Saved data entries:
★ ★ ★ ★ ★

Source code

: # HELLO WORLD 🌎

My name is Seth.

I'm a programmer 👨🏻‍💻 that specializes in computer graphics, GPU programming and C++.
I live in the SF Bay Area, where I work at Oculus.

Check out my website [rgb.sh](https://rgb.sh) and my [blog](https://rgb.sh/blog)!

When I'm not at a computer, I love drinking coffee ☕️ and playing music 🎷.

★ ★ ★ ★ ★

> WHAT IS BEING ASKED
Where a line in the data contains the string "computer", add it to your count, and give only the final number.

> REPLY
2